09/01/2021 às 09h00min - Atualizada em 09/01/2021 às 09h00min

Novo aumento do gás de cozinha deve impactar orçamento

Petrobrás anunciou reajuste de 6% nas refinarias; preço pode chegar a R$ 90 em Uberlândia

DHIEGO BORGES

O preço do gás de cozinha deve sofrer um novo reajuste nos próximos dias. Com o anúncio do aumento de 6%, divulgado nesta semana pela Petrobrás, o valor do botijão de 13 Kg deve ficar na faixa de R$ 90 em Uberlândia. O novo acréscimo foi anunciado somente um mês após a alta de 5%, registrada em dezembro do ano passado.
 
Para a economista, Graciele de Fátima Sousa, a alta dos preços em tão pouco tempo está diretamente relacionada à valorização do Petróleo. “De fato tivemos essa alta no início do ano que acompanha a melhora do preço do Petróleo, e isso influenciou no valor do gás. Essa política de preços de combustíveis domésticos tem como base o valor das importações e esse mercado é de livre concorrência. Esse reajuste deve ser sentido primeiramente pelas distribuidoras, já que o preço final do botijão de gás também sofre influências de outros tributos e das políticas de preço das revendedoras. Pode ser que esse aumento seja repassado, ou não, de forma integral ou apenas em parte”, explicou.
 
De acordo com o último levantamento feito pelo Centro de Estudos, Pesquisas e Projetos Econômico-sociais da Universidade Federal de Uberlândia (Cepes-UFU), o gás de cozinha registrou uma inflação acumulada de 12% em Uberlândia, entre janeiro e novembro de 2020. O índice é quase 50% superior à inflação de 6,80% registrada pelo Índice de Preços ao Consumidor (IPC-CEPES) no ano passado.
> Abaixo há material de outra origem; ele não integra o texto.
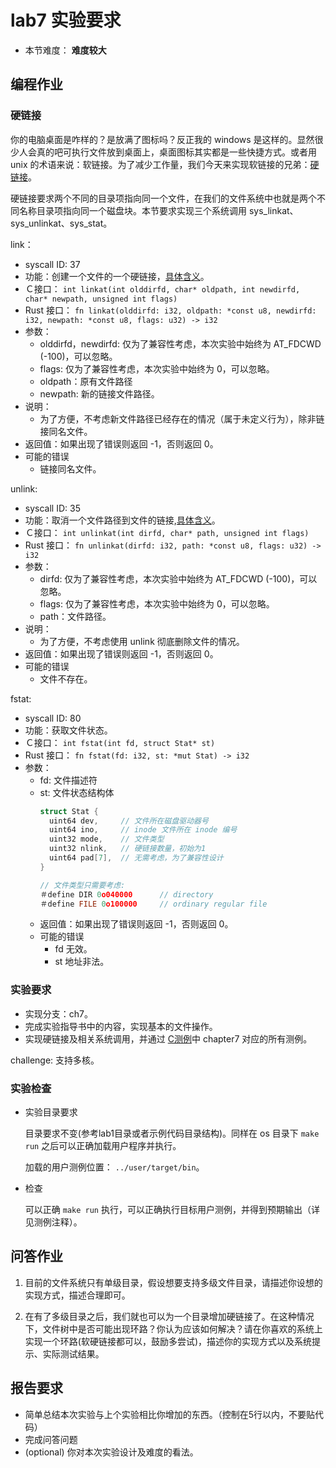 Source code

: # lab7 实验要求

- 本节难度： **难度较大** 

## 编程作业

### 硬链接

你的电脑桌面是咋样的？是放满了图标吗？反正我的 windows 是这样的。显然很少人会真的吧可执行文件放到桌面上，桌面图标其实都是一些快捷方式。或者用 unix 的术语来说：软链接。为了减少工作量，我们今天来实现软链接的兄弟：[硬链接](https://en.wikipedia.org/wiki/Hard_link)。

硬链接要求两个不同的目录项指向同一个文件，在我们的文件系统中也就是两个不同名称目录项指向同一个磁盘块。本节要求实现三个系统调用 sys_linkat、sys_unlinkat、sys_stat。

link：
  * syscall ID: 37
  * 功能：创建一个文件的一个硬链接，[具体含义](https://linux.die.net/man/2/linkat)。
  * Ｃ接口： `int linkat(int olddirfd, char* oldpath, int newdirfd, char* newpath, unsigned int flags)`
  * Rust 接口： `fn linkat(olddirfd: i32, oldpath: *const u8, newdirfd: i32, newpath: *const u8, flags: u32) -> i32`
  * 参数：
    * olddirfd，newdirfd: 仅为了兼容性考虑，本次实验中始终为 AT_FDCWD (-100)，可以忽略。
    * flags: 仅为了兼容性考虑，本次实验中始终为 0，可以忽略。
    * oldpath：原有文件路径
    * newpath: 新的链接文件路径。
  * 说明：
    * 为了方便，不考虑新文件路径已经存在的情况（属于未定义行为），除非链接同名文件。
  * 返回值：如果出现了错误则返回 -1，否则返回 0。
  * 可能的错误
    * 链接同名文件。

unlink:
  * syscall ID: 35
  * 功能：取消一个文件路径到文件的链接,[具体含义](https://linux.die.net/man/2/unlinkat)。
  * Ｃ接口： `int unlinkat(int dirfd, char* path, unsigned int flags)`
  * Rust 接口： `fn unlinkat(dirfd: i32, path: *const u8, flags: u32) -> i32`
  * 参数：
    * dirfd: 仅为了兼容性考虑，本次实验中始终为 AT_FDCWD (-100)，可以忽略。
    * flags: 仅为了兼容性考虑，本次实验中始终为 0，可以忽略。
    * path：文件路径。
  * 说明：
    * 为了方便，不考虑使用 unlink 彻底删除文件的情况。
  * 返回值：如果出现了错误则返回 -1，否则返回 0。
  * 可能的错误
    * 文件不存在。

fstat:
  * syscall ID: 80
  * 功能：获取文件状态。
  * Ｃ接口： `int fstat(int fd, struct Stat* st)`
  * Rust 接口： `fn fstat(fd: i32, st: *mut Stat) -> i32`
  * 参数：
    * fd: 文件描述符
    * st: 文件状态结构体
      ```c
      struct Stat {
      	uint64 dev,     // 文件所在磁盘驱动器号
      	uint64 ino,     // inode 文件所在 inode 编号
      	uint32 mode,    // 文件类型
      	uint32 nlink,   // 硬链接数量，初始为1
      	uint64 pad[7],  // 无需考虑，为了兼容性设计
      }
      
      // 文件类型只需要考虑:
      ＃define DIR 0o040000		// directory
      ＃define FILE 0o100000		// ordinary regular file
      ```
    * 返回值：如果出现了错误则返回 -1，否则返回 0。
    * 可能的错误
      * fd 无效。
      * st 地址非法。

### 实验要求

- 实现分支：ch7。
- 完成实验指导书中的内容，实现基本的文件操作。
- 实现硬链接及相关系统调用，并通过 [C测例](https://github.com/DeathWish5/riscvos-c-tests)中 chapter7 对应的所有测例。

challenge: 支持多核。

### 实验检查

- 实验目录要求

    目录要求不变(参考lab1目录或者示例代码目录结构)。同样在 os 目录下 `make run` 之后可以正确加载用户程序并执行。

    加载的用户测例位置： `../user/target/bin`。

- 检查

    可以正确 `make run` 执行，可以正确执行目标用户测例，并得到预期输出（详见测例注释）。

## 问答作业

1. 目前的文件系统只有单级目录，假设想要支持多级文件目录，请描述你设想的实现方式，描述合理即可。

2. 在有了多级目录之后，我们就也可以为一个目录增加硬链接了。在这种情况下，文件树中是否可能出现环路？你认为应该如何解决？请在你喜欢的系统上实现一个环路(软硬链接都可以，鼓励多尝试)，描述你的实现方式以及系统提示、实际测试结果。

## 报告要求

* 简单总结本次实验与上个实验相比你增加的东西。（控制在5行以内，不要贴代码）
* 完成问答问题
* (optional) 你对本次实验设计及难度的看法。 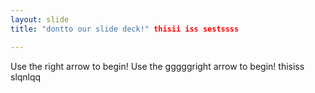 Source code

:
 ```yaml
---
layout: slide
title: "dontto our slide deck!" thisii iss sestssss

---
```


Use the right arrow to begin!
Use the gggggright arrow to begin! thisiss slqnlqq
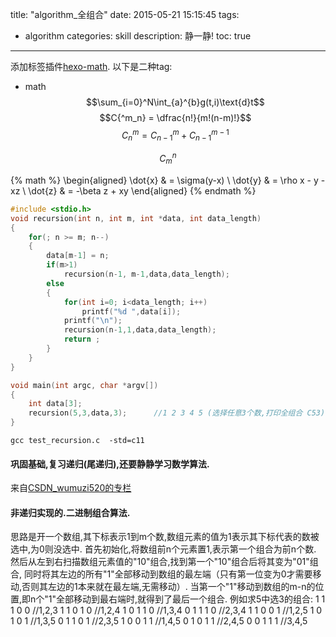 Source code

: title: "algorithm_全组合"
date: 2015-05-21 15:15:45
tags:
- algorithm
categories: skill
description: 静一静!
toc: true
---
添加标签插件[hexo-math](https://github.com/akfish/hexo-math).
以下是二种tag:
* math
$$\sum_{i=0}^N\int_{a}^{b}g(t,i)\text{d}t$$
$$C{^m_n} = \dfrac{n!}{m!(n-m)!}$$
$$C{^m_n} = C{^m_{n-1}} + C{^{m-1}_{n-1}}$$

$$C_m^n$$

{% math %}
\begin{aligned}
\dot{x} & = \sigma(y-x) \\
\dot{y} & = \rho x - y - xz \\
\dot{z} & = -\beta z + xy
\end{aligned}
{% endmath %}

``` c
#include <stdio.h>
void recursion(int n, int m, int *data, int data_length)
{
	for(; n >= m; n--)
	{
		data[m-1] = n;
		if(m>1)
			recursion(n-1, m-1,data,data_length);
		else
		{
			for(int i=0; i<data_length; i++)
				printf("%d ",data[i]);
			printf("\n");
			recursion(n-1,1,data,data_length);
			return ;
		}
	}
}

void main(int argc, char *argv[])
{
	int data[3];
	recursion(5,3,data,3);		//1 2 3 4 5 (选择任意3个数,打印全组合 C53)
}
```
<!-- more -->
```
gcc test_recursion.c  -std=c11
```
#### 巩固基础,复习递归(尾递归),还要静静学习数学算法. ####
来自[CSDN_wumuzi520的专栏](http://blog.csdn.net/wumuzi520/article/details/8087501)
#### 非递归实现的.二进制组合算法. ####
思路是开一个数组,其下标表示1到m个数,数组元素的值为1表示其下标代表的数被选中,为0则没选中.
首先初始化,将数组前n个元素置1,表示第一个组合为前n个数.
然后从左到右扫描数组元素值的"10"组合,找到第一个"10"组合后将其变为"01"组合,
同时将其左边的所有"1"全部移动到数组的最左端（只有第一位变为0才需要移动,否则其左边的1本来就在最左端,无需移动）.
当第一个"1"移动到数组的m-n的位置,即n个"1"全部移动到最右端时,就得到了最后一个组合.
例如求5中选3的组合:
1   1   1   0   0   //1,2,3
1   1   0   1   0   //1,2,4
1   0   1   1   0   //1,3,4
0   1   1   1   0   //2,3,4
1   1   0   0   1   //1,2,5
1   0   1   0   1   //1,3,5
0   1   1   0   1   //2,3,5
1   0   0   1   1   //1,4,5
0   1   0   1   1   //2,4,5
0   0   1   1   1   //3,4,5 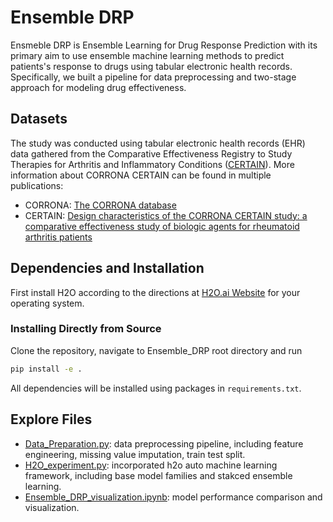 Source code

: # Ensemble DRP

Ensmeble DRP is Ensemble Learning for Drug Response Prediction with its primary aim to use ensemble machine learning methods to predict patients's response to drugs using tabular electronic health records. Specifically, we built a pipeline for data preprocessing and two-stage approach for modeling drug effectiveness.

## Datasets

The study was conducted using tabular electronic health records (EHR) data gathered from the Comparative Effectiveness Registry to Study Therapies for Arthritis and Inflammatory Conditions ([CERTAIN](https://www.corevitas.com/)).
More information about CORRONA CERTAIN can be found in multiple publications:

+ CORRONA: [The CORRONA database](http://dx.doi.org/10.1136/ard.2005.043497)
+ CERTAIN: [Design characteristics of the CORRONA CERTAIN study: a comparative effectiveness study of biologic agents for rheumatoid arthritis patients](https://www.ncbi.nlm.nih.gov/pmc/articles/PMC3978136/)

## Dependencies and Installation

First install H2O according to the directions at [H2O.ai Website](https://docs.h2o.ai/h2o/latest-stable/h2o-docs/index.html) for your operating system. 

### Installing Directly from Source

Clone the repository, navigate to Ensemble_DRP root directory and run

```bash
pip install -e .
```

All dependencies will be installed using packages in `requirements.txt`.

## Explore Files

+ [Data_Preparation.py](https://github.com/Gaskell-1206/Ensemble_DRP/blob/H2O-Incoporation/DataModule/Data_Preparation.py): data preprocessing pipeline, including feature engineering, missing value imputation, train test split.
+ [H2O_experiment.py](https://github.com/Gaskell-1206/Ensemble_DRP/blob/H2O-Incoporation/ModelModule/H2O_experiment.py): incorporated h2o auto machine learning framework, including base model families and stakced ensemble learning.
+ [Ensemble_DRP_visualization.ipynb](https://github.com/Gaskell-1206/Ensemble_DRP/blob/H2O-Incoporation/Ensemble_DRP_visualization.ipynb): model performance comparison and visualization.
A especialista ouvida pelo Diário destacou também que o novo aumento do gás de cozinha irá impactar diretamente no bolso do consumidor, que ainda sente os efeitos da alta em vários itens da cesta básica em 2020.
 
REAJUSTE PREOCUPA MERCADO
Do outro lado da ponta, estabelecimentos tentam segurar o preço dos produtos para não perder o consumidor. É o caso da empresária Sônia Borges de Brito, que é sócia proprietária do restaurante Bom Sabor, no bairro Santa Mônica. Ela conta que teve forte impacto no ano passado com a alta dos insumos e segurou ao máximo para não repassar o aumento para os clientes. Mas, em dezembro não teve alternativa a não ser subir o valor do self service. 
 
O valor do quilo, que era R$ 29,90 passou para R$ 38,90. “Tudo aumentou, sofremos impacto do aumento do preço do óleo, da carne, do arroz. Aqui servimos churrasco, então tivemos que repassar para o consumidor. Por enquanto, vamos segurar, pois não tem como repassar mais para o cliente. Vamos ganhar menos, mas temos que segurar senão perdemos”, destacou. 
 
O novo aumento do gás também preocupa os donos de distribuidoras na cidade. Amilton Garcia, que atua há 20 anos no ramo, disse que nunca viu tanto aumento em tão pouco tempo. O empresário, que é proprietário da 1000tim gás, no bairro Presidente Roosevelt, disse que vai tentar segurar o preço, mas alertou que os custos são muito altos. Segundo Garcia, o valor do gás na cidade atualmente gira em torno de R$ 80 a R$ 85, mas com o aumento deve chegar a R$ 90.
 
A alta deve representar um reajuste de aproximadamente R$ 3,00 por cada botijão de 13 kg. “Antes, eu tinha três funcionários, mas tive que demitir e passei a trabalhar sozinho por conta dos altos custos. A despesa para manter os botijões no pátio é em média de R$ 12 a R$ 13 por cada unidade. Até junho do ano passado, o valor para a gente comprar era de R$ 68, depois subiram para R$ 78 e de lá para cá só vem subindo. De setembro até agora aumentou R$ 13, sendo que nós repassamos apenas R$ 7 para o consumidor. Não vamos conseguir repassar mais ou perdemos o cliente”, afirmou.
 
De acordo com a economista Graciele de Fátima Sousa, a tendência é de ainda mais aumento para este ano. “A expectativa é que haja algumas altas durante o ano e os combustíveis devem ficar mais caros também”, informou.